Under the light you shine on me,
I promise I will be there for you baby,
(I never wanna leave you anyway, youve become my light)
Cross my heart that’s in your hands,
And hope that you’ll always be my best friend,
I promise I will be there ’til the end,
You’ve become my light.
You’ve become my light.
You’ve become my light.
You’ve become my light.
You’ve become my light.
You’ve become my light.

latest update

Well got a hold of ut southwest finally, all they could tell me is that my cases was still being reviewed. so could be next week. so still stuck in libo, with this. 
on weight issue, starting gaining again. driving me nuts i cant workout, its really hard trying not to eat alot, but when your a bored eater its hard. strumming the guitairworks but can only do so much. pain gghets to my fingers.

i do some walking but i can tell i havent in awhile, cardio is getting bad.
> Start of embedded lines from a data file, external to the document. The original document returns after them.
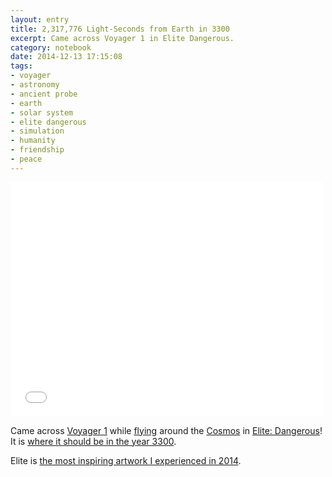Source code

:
 ```yaml
--- 
layout: entry
title: 2,317,776 Light-Seconds from Earth in 3300
excerpt: Came across Voyager 1 in Elite Dangerous.
category: notebook
date: 2014-12-13 17:15:08
tags: 
- voyager
- astronomy
- ancient probe
- earth
- solar system
- elite dangerous
- simulation
- humanity
- friendship
- peace
---
```

<iframe src="//player.vimeo.com/video/114420827?color=ccccccc" width="500" height="375" frameborder="0" webkitallowfullscreen mozallowfullscreen allowfullscreen></iframe> 

Came across [Voyager 1](https://en.wikipedia.org/wiki/Voyager_1) while [flying](http://hypertexthero.com/logbook/2014/09/experience-flying-spaceship/ "The Experience of Flying in a Spaceship.") around the [Cosmos](http://hypertexthero.com/logbook/2014/03/cosmos/ "Cosmos. Carl Sagan is holding a photo of the plaque attached to Voyager.") in [Elite: Dangerous](http://www.elitedangerous.com/ "Elite: Dangerous website.")! It is [where it should be in the year 3300](https://www.reddit.com/r/EliteDangerous/comments/2owop5/this_is_the_secret_that_was_in_the_changelog/cmr8tuf "Reddit commenters do the math.").

Elite is [the most inspiring artwork I experienced in 2014](http://hypertexthero.com/logbook/2014/07/elite-dangerous-education/ "Elite: Dangerous Education.").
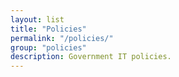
 ```yaml
---
layout: list
title: "Policies"
permalink: "/policies/"
group: "policies"
description: Government IT policies.
---
```


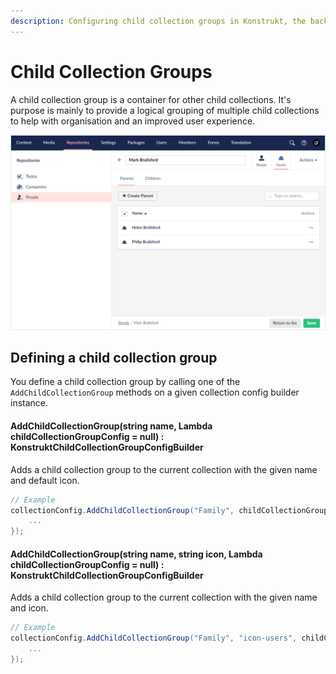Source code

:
 ```yaml
---
description: Configuring child collection groups in Konstrukt, the back office UI builder for Umbraco.
---
```


# Child Collection Groups

A child collection group is a container for other child collections. It's purpose is mainly to provide a logical grouping of multiple child collections to help with organisation and an improved user experience.

![Child Collection Groups](../images/child_collection_groups.png)

## Defining a child collection group

You define a child collection group by calling one of the `AddChildCollectionGroup` methods on a given collection config builder instance.

#### **AddChildCollectionGroup(string name, Lambda childCollectionGroupConfig = null) : KonstruktChildCollectionGroupConfigBuilder**

Adds a child collection group to the current collection with the given name and default icon.

```csharp
// Example
collectionConfig.AddChildCollectionGroup("Family", childCollectionGroupConfig => {
    ...
});
```

#### **AddChildCollectionGroup(string name, string icon, Lambda childCollectionGroupConfig = null) : KonstruktChildCollectionGroupConfigBuilder**

Adds a child collection group to the current collection with the given name and icon.

```csharp
// Example
collectionConfig.AddChildCollectionGroup("Family", "icon-users", childCollectionGroupConfig => {
    ...
});
```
smile , live, laugh and love

bored out of my mind
david

Thursday, October 28, 2010

well day 4

well was getting all excited yesterday, got a phone call from ut. southwest, but the normal guy that reviews the cases has been out all day cause he was sick. so they said they would call . today.
i know i need to be patient, but so woried about haveing this time off with out getting full paychecks but meagan are finding out how wonderfully some of our friends are.
well once i find out more i will post, my butt hurts.


just want to say. ANTLERS AND CLAWS up fans. the Texas boys need the fan support

smile, live, laugh and love

David

Tuesday, October 26, 2010

the newest scare

well thought i should do this one more time.  Im still losing weight, down under 270(yeah), still trying to learn guitar. ok now to the reason for the relaunching of the blog.
Well if you havent seen facebook since sat. you out of the loop so here goes.

Well have been having headache issues off and on for a while, if you know me i just blew it off as my allergies or sinus. well friday it got so bad that i was dizzy and Fest. well since i was runnning a fever doc wantted to do a ct scan so we could rule out mengities(sp) which he said if we found nothing on ct would have to do lunbar puctioner. i was like great a test happy doc. (for which later im thankfull for) Well me bacscly several hours later  he cam back said its not mengities,whew but he said there is a mass in your head. so right then everthing bad started running thru my head. he then said next mri. well that took severl hours to do. did the first set of pics. then the pain came back. couldnt lay in mri.well they sent up some pain meds. and finally got those taken. when results came back he said he was on phone with a nero. doc about the pics. well its a tumor. but it looks ok just needs to be removed so go see him monday.

well we got to go to trf, so come monday went to neuro. he told us it needs to come out, he could tell that it doesnt look bad(cancer) but told us you really cant tell till you get in there.

so thats where we are at now. i cant work,drive, so bored out of my mind. im scared but ok, dont think i could handle this with out MYLIGHT. she is the one true thing keeping me sorta sane.well will update when i get more info.